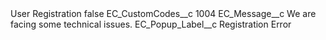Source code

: <?xml version="1.0" encoding="UTF-8"?>
<CustomMetadata xmlns="http://soap.sforce.com/2006/04/metadata" xmlns:xsi="http://www.w3.org/2001/XMLSchema-instance" xmlns:xsd="http://www.w3.org/2001/XMLSchema">
    <label>User Registration</label>
    <protected>false</protected>
    <values>
        <field>EC_CustomCodes__c</field>
        <value xsi:type="xsd:string">1004</value>
    </values>
    <values>
        <field>EC_Message__c</field>
        <value xsi:type="xsd:string">We are facing some technical issues.</value>
    </values>
    <values>
        <field>EC_Popup_Label__c</field>
        <value xsi:type="xsd:string">Registration Error</value>
    </values>
</CustomMetadata>
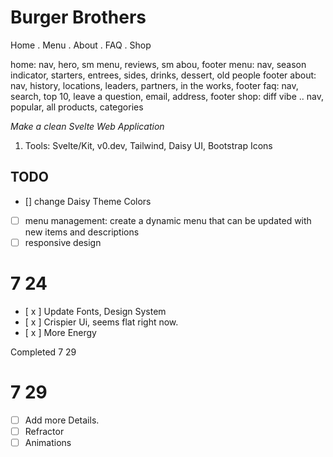# Burger Brothers

Home . Menu . About . FAQ . Shop

home: nav, hero, sm menu, reviews, sm abou, footer
menu: nav, season indicator, starters, entrees, sides, drinks, dessert, old people footer
about: nav, history, locations, leaders, partners, in the works, footer
faq: nav, search, top 10, leave a question, email, address, footer
shop: diff vibe .. nav, popular, all products, categories

<i>Make a clean Svelte Web Application</i>

1. Tools:
   Svelte/Kit, v0.dev, Tailwind, Daisy UI, Bootstrap Icons

## TODO

- [] change Daisy Theme Colors
- [ ] menu management: create a dynamic menu that can be updated with new items and descriptions
- [ ] responsive design

# 7 24

- [ x ] Update Fonts, Design System
- [ x ] Crispier Ui, seems flat right now.
- [ x ] More Energy

Completed 7 29

# 7 29

- [ ] Add more Details.
- [ ] Refractor
- [ ] Animations
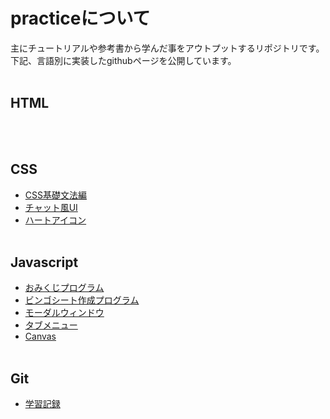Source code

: # practiceについて

主にチュートリアルや参考書から学んだ事をアウトプットするリポジトリです。  
下記、言語別に実装したgithubページを公開しています。
<br><br>

## HTML
<br><br>

## CSS
- [CSS基礎文法編](https://takashitanaka.github.io/practice/css-practice/css-basic/css-basic.html)
- [チャット風UI](https://takashitanaka.github.io/practice/css-practice/chat-ui/chat-ui.html)
- [ハートアイコン](https://takashitanaka.github.io/practice/css-practice/heart-icon/heart-icon.html)
<br><br>

## Javascript
- [おみくじプログラム](https://takashitanaka.github.io/practice/js-practice/omikuji/omikuji.html)
- [ビンゴシート作成プログラム](https://takashitanaka.github.io/practice/js-practice/bingo/bingo.html)
- [モーダルウィンドウ](https://takashitanaka.github.io/practice/js-practice/modalWindow/modalWindow.html)
- [タブメニュー](https://takashitanaka.github.io/practice/js-practice/tab/tab.html)
- [Canvas](https://takashitanaka.github.io/practice/js-practice/canvas/canvas.html)
<br><br>

## Git
- [学習記録](https://takashitanaka.github.io/practice/git-practice/)
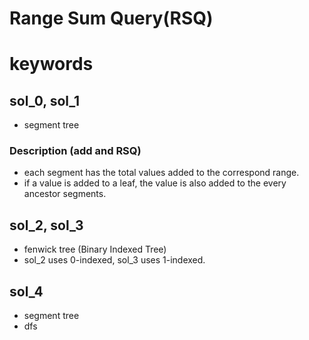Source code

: # Range Sum Query(RSQ)



# keywords 

## sol_0, sol_1
- segment tree

### Description (add and RSQ)
- each segment has the total values added to the correspond range. 
- if a value is added to a leaf, the value is also added to the every ancestor segments. 



## sol_2, sol_3
- fenwick tree (Binary Indexed Tree)
- sol_2 uses 0-indexed, sol_3 uses 1-indexed.


## sol_4
- segment tree
- dfs 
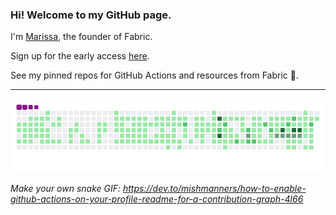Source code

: ### Hi! Welcome to my GitHub page.

I'm [Marissa](https://m15y.com), the founder of Fabric.

Sign up for the early access [here](https://tryfabric.com).

See my pinned repos for GitHub Actions and resources from Fabric 💙.

---

![snake GIF](https://github.com/marissamarym/marissamarym/blob/output/github-contribution-grid-snake.gif)

_Make your own snake GIF: https://dev.to/mishmanners/how-to-enable-github-actions-on-your-profile-readme-for-a-contribution-graph-4l66_
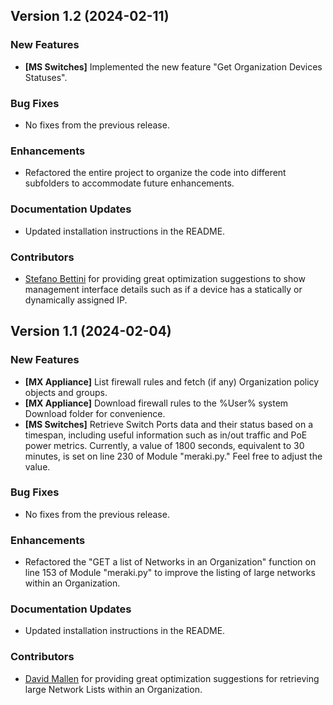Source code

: ## Version 1.2 (2024-02-11)

### New Features
- **[MS Switches]** Implemented the new feature "Get Organization Devices Statuses".

### Bug Fixes
- No fixes from the previous release.

### Enhancements
- Refactored the entire project to organize the code into different subfolders to accommodate future enhancements.

### Documentation Updates
- Updated installation instructions in the README.

### Contributors
- [Stefano Bettini](https://www.linkedin.com/in/stefano-bettini-97904918a/) for providing great optimization suggestions to show management interface details such as if a device has a statically or dynamically assigned IP.




## Version 1.1 (2024-02-04)

### New Features
- **[MX Appliance]** List firewall rules and fetch (if any) Organization policy objects and groups.
- **[MX Appliance]** Download firewall rules to the %User% system Download folder for convenience.
- **[MS Switches]** Retrieve Switch Ports data and their status based on a timespan, including useful information such as in/out traffic and PoE power metrics. Currently, a value of 1800 seconds, equivalent to 30 minutes, is set on line 230 of Module "meraki.py." Feel free to adjust the value.

### Bug Fixes
- No fixes from the previous release.

### Enhancements
- Refactored the "GET a list of Networks in an Organization" function on line 153 of Module "meraki.py" to improve the listing of large networks within an Organization.

### Documentation Updates
- Updated installation instructions in the README.

### Contributors
- [David Mallen](https://www.linkedin.com/in/david-mallen-64a679a/) for providing great optimization suggestions for retrieving large Network Lists within an Organization.
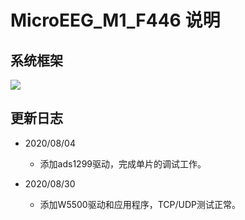 # MicroEEG_M1_F446 说明
## 系统框架
![](http://192.168.130.6/gjm_silly/microeeg_m1_f446/raw/master/imgs/sys_frame.png)
## 更新日志
- 2020/08/04
  - 添加ads1299驱动，完成单片的调试工作。

- 2020/08/30
  - 添加W5500驱动和应用程序，TCP/UDP测试正常。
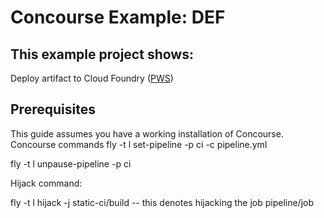 # Concourse Example: DEF  

This example project shows:
-
 
Deploy artifact to Cloud Foundry ([PWS](http://run.pivotal.io))


## Prerequisites

This guide assumes you have a working installation of Concourse.  
Concourse commands
 fly -t l set-pipeline -p ci -c pipeline.yml

 fly -t l unpause-pipeline -p ci 
 
 Hijack command:
 
 fly -t l hijack -j static-ci/build  -- this denotes hijacking the job  pipeline/job
 


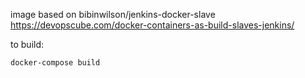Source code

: image based on bibinwilson/jenkins-docker-slave
https://devopscube.com/docker-containers-as-build-slaves-jenkins/

to build:

`docker-compose build`

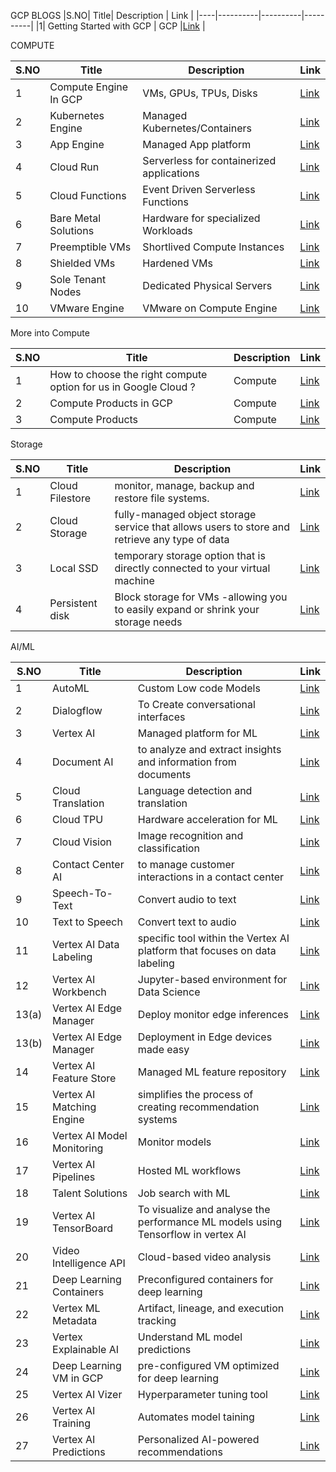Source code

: GCP BLOGS
|S.NO| Title| Description | Link |
|----|----------|----------|----------|
|1| Getting Started with GCP | GCP |[Link](https://medium.com/@techwithkrithi/getting-started-with-gcp-67aa910115af) |

COMPUTE

|S.NO| Title| Description | Link |
|-----|----------|----------|----------|
|1|Compute Engine In GCP |VMs, GPUs, TPUs, Disks |[Link](https://medium.com/@techwithkrithi/compute-engine-in-gcp-98736d3c7bf7) |
|2|Kubernetes Engine |Managed Kubernetes/Containers|[Link](https://medium.com/@techwithkrithi/kubernetes-95e9dbe989f9) |
|3|App Engine |Managed App platform|[Link](https://medium.com/@techwithkrithi/app-engine-c50bad817069) |
|4|Cloud Run |Serverless for containerized applications|[Link](https://medium.com/@techwithkrithi/cloud-run-bb24dfd4c1d2) |
|5|Cloud Functions|Event Driven Serverless Functions|[Link](https://medium.com/@techwithkrithi/cloud-functions-6b9bc675dabe) |
|6|Bare Metal Solutions|Hardware for specialized Workloads|[Link](https://medium.com/@techwithkrithi/bare-metal-solutions-in-gcp-f68c8e999a4b) |
|7|Preemptible VMs|Shortlived Compute Instances|[Link](https://medium.com/@techwithkrithi/preemptible-vms-ccffd22cf1ac) |
|8|Shielded VMs|Hardened VMs|[Link](https://medium.com/@techwithkrithi/shielded-vms-640d5209b91c) |
|9|Sole Tenant Nodes|Dedicated Physical Servers|[Link](https://medium.com/@techwithkrithi/sole-tenant-nodes-in-gcp-3d4cfa06bd08) |
|10|VMware Engine|VMware on Compute Engine|[Link](https://medium.com/@techwithkrithi/vmware-engine-in-gcp-93b9a8db3fcc) |

More into Compute

|S.NO| Title| Description | Link |
|-----|----------|----------|----------|
|1|How to choose the right compute option for us in Google Cloud ?|Compute |[Link](https://medium.com/@techwithkrithi/how-to-choose-the-right-compute-option-for-us-in-google-cloud-73718ff5e03) |
|2|Compute Products in GCP|Compute |[Link](https://medium.com/@techwithkrithi/compute-products-in-gcp-49c6142596cf) |
|3|Compute Products| Compute|[Link](https://medium.com/@techwithkrithi/compute-products-ff8ea1c2a467) |


Storage

|S.NO| Title| Description | Link |
|-----|----------|----------|----------|
|1|Cloud Filestore |monitor, manage, backup and restore file systems. |[Link](https://medium.com/@techwithkrithi/cloud-filestore-storage-f6cc18a6a53b) |
|2|Cloud Storage |fully-managed object storage service that allows users to store and retrieve any type of data|[Link](https://medium.com/@techwithkrithi/cloud-storage-in-gcp-bfc0b49f5c5f) |
|3|Local SSD |temporary storage option that is directly connected to your virtual machine|[Link](https://medium.com/@techwithkrithi/local-ssd-and-types-of-storage-in-gcp-d7549db91ca2) |
|4|Persistent disk |Block storage for VMs -allowing you to easily expand or shrink your storage needs |[Link](https://medium.com/@techwithkrithi/persistent-disk-in-gcp-18029e195350) |



AI/ML

|S.NO| Title| Description | Link |
|-----|----------|----------|----------|
|1|AutoML |Custom Low code Models |[Link](https://medium.com/@techwithkrithi/automl-333925c264d) |
|2|Dialogflow |To Create conversational interfaces|[Link](https://medium.com/@techwithkrithi/dialogflow-fb40e31f12b2) |
|3|Vertex AI |Managed platform for ML|[Link](https://medium.com/@techwithkrithi/vertex-ai-2a2395201c17) |
|4|Document AI |to analyze and extract insights and information from documents|[Link](https://medium.com/@techwithkrithi/document-ai-in-gcp-1d157f8893c1) |
|5|Cloud Translation|Language detection and translation|[Link](https://medium.com/@techwithkrithi/cloud-translation-caf594955f03) |
|6|Cloud TPU|Hardware acceleration for ML|[Link](https://medium.com/@techwithkrithi/cloud-tpu-b620bb233bc3) |
|7|Cloud Vision|Image recognition and classification|[Link](https://medium.com/@techwithkrithi/cloud-vision-4f61bc76e8be) |
|8|Contact Center AI|to manage customer interactions in a contact center|[Link](https://medium.com/@techwithkrithi/contact-center-ai-f8d5ac20c6a8) |
|9|Speech-To-Text|Convert audio to text|[Link](https://medium.com/@techwithkrithi/speech-to-text-bcc352dc491a) |
|10|Text to Speech|Convert text to audio|[Link](https://medium.com/@techwithkrithi/text-to-speech-in-gcp-805ea9efec66) |
|11|Vertex AI Data Labeling | specific tool within the Vertex AI platform that focuses on data labeling |[Link](https://medium.com/@techwithkrithi/vertex-ai-data-labeling-f0d9ea341d08) |
|12|Vertex AI Workbench |Jupyter-based environment for Data Science|[Link](https://medium.com/@techwithkrithi/vertex-ai-workbench-7770e1ff8fec) |
|13(a)|Vertex AI Edge Manager |Deploy monitor edge inferences|[Link](https://medium.com/@techwithkrithi/vertex-ai-edge-manager-df16cd77b6e9) |
|13(b)|Vertex AI Edge Manager |Deployment in Edge devices made easy|[Link](https://medium.com/@techwithkrithi/vertex-ai-edge-manager-623ba6d9970e) |
|14|Vertex AI Feature Store|Managed ML feature repository|[Link](https://medium.com/@techwithkrithi/vertex-ai-feature-store-6b1fb6558c22) |
|15|Vertex AI Matching Engine|simplifies the process of creating recommendation systems|[Link](https://medium.com/@techwithkrithi/vertex-ai-matching-engine-68314c6ca773) |
|16|Vertex AI Model Monitoring|Monitor models|[Link](https://medium.com/@techwithkrithi/vertex-ai-model-monitoring-a0d193f759be) |
|17|Vertex AI Pipelines|Hosted ML workflows|[Link](https://medium.com/@techwithkrithi/vertex-ai-pipelines-b39aa8fca8ea) |
|18|Talent Solutions|Job search with ML|[Link](https://medium.com/@techwithkrithi/talent-solutions-in-gcp-e50269a27d6d) |
|19|Vertex AI TensorBoard|To visualize and analyse the performance ML models using Tensorflow in vertex AI|[Link](https://medium.com/@techwithkrithi/vertex-ai-tensorboard-d8272e77a7db) |
|20|Video Intelligence API|Cloud-based video analysis|[Link](https://medium.com/@techwithkrithi/video-intelligence-api-7276668a4fd3) |
|21|Deep Learning Containers|Preconfigured containers for deep learning|[Link](https://medium.com/@techwithkrithi/deep-learning-containers-a688db68ae8) |
|22|Vertex ML Metadata|Artifact, lineage, and execution tracking|[Link](https://medium.com/@techwithkrithi/vertex-ml-metadata-dd0d5e889311) |
|23|Vertex Explainable AI|Understand ML model predictions|[Link](https://medium.com/@techwithkrithi/vertex-explainable-ai-c0377733f5dd) |
|24|Deep Learning VM in GCP|pre-configured VM optimized for deep learning|[Link](https://medium.com/@techwithkrithi/deep-learning-vm-in-gcp-dea8d23377ac) |
|25|Vertex AI Vizer|Hyperparameter tuning tool|[Link](https://medium.com/@techwithkrithi/vertex-ai-vizer-1a8ab0fcc3a4) |
|26|Vertex AI Training|Automates model taining|[Link](https://medium.com/@techwithkrithi/vertex-ai-training-482da67338b7) |
|27|Vertex AI Predictions|Personalized AI-powered recommendations|[Link](https://medium.com/@techwithkrithi/vertex-ai-predictions-aa539384b7dc) |
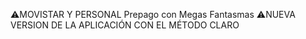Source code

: ⚠️MOVISTAR Y PERSONAL Prepago con Megas Fantasmas
⚠️NUEVA VERSION DE LA APLICACIÓN CON EL MÉTODO CLARO
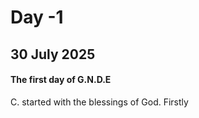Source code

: # Day -1
## 30 July 2025
#### The first day of G.N.D.E
C. started with the blessings of God. Firstly 
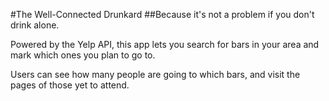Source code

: #The Well-Connected Drunkard
##Because it's not a problem if you don't drink alone.

Powered by the Yelp API, this app lets you search for bars in your area and mark which ones you plan to go to.

Users can see how many people are going to which bars, and visit the pages of those yet to attend.
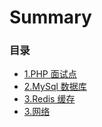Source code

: # Summary

### 目录

* [1.PHP 面试点](docs/1.md)
* [2.MySql 数据库](docs/2.md)
* [3.Redis 缓存](docs/3.md)
* [3.网络](docs/4.md)
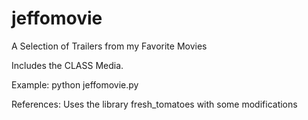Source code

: # jeffomovie
A Selection of Trailers from my Favorite Movies
 
Includes the CLASS Media.

Example:
python jeffomovie.py

References:
Uses the library fresh_tomatoes with some modifications
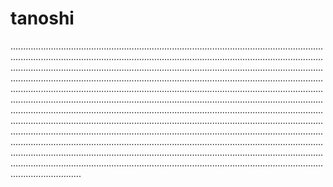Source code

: # tanoshi

............................................................................................................................................................................................................................................................................................................................................................................................................................................................................................................................................................................................................................................................................................................................................................................................................................................................................................................................................................................................................................................................................................................................................................................................................................................................................................................................................................................................................................................................................................................................................................................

_Task statement_
Using the entries above, copy out all lines that contain the string "Module".

_Exercise solution_
- **[MS Switches]** Retrieve Switch Ports data and their status based on a timespan, including useful information such as in/out traffic and PoE power metrics. Currently, a value of 1800 seconds, equivalent to 30 minutes, is set on line 230 of Module "meraki.py." Feel free to adjust the value.
- Refactored the "GET a list of Networks in an Organization" function on line 153 of Module "meraki.py" to improve the listing of large networks within an Organization.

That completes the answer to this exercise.